**Problem statement:** Omit the pictures, please, and give each record below again exactly.

==== Material shown

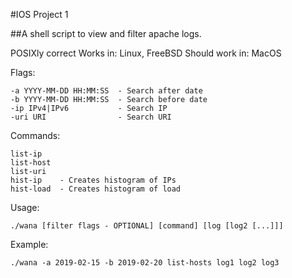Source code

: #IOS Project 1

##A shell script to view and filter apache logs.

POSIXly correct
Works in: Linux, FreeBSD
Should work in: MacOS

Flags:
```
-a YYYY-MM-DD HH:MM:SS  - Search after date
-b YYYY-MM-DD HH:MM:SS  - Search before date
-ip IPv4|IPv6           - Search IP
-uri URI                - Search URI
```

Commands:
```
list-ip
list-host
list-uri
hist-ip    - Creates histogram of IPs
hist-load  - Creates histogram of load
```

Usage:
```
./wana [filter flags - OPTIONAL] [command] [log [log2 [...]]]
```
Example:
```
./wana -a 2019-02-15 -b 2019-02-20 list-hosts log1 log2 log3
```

========

**Finished task:**
Source code

: #IOS Project 1

##A shell script to view and filter apache logs.

POSIXly correct
Works in: Linux, FreeBSD
Should work in: MacOS

Flags:
```
-a YYYY-MM-DD HH:MM:SS  - Search after date
-b YYYY-MM-DD HH:MM:SS  - Search before date
-ip IPv4|IPv6           - Search IP
-uri URI                - Search URI
```

Commands:
```
list-ip
list-host
list-uri
hist-ip    - Creates histogram of IPs
hist-load  - Creates histogram of load
```

Usage:
```
./wana [filter flags - OPTIONAL] [command] [log [log2 [...]]]
```
Example:
```
./wana -a 2019-02-15 -b 2019-02-20 list-hosts log1 log2 log3
```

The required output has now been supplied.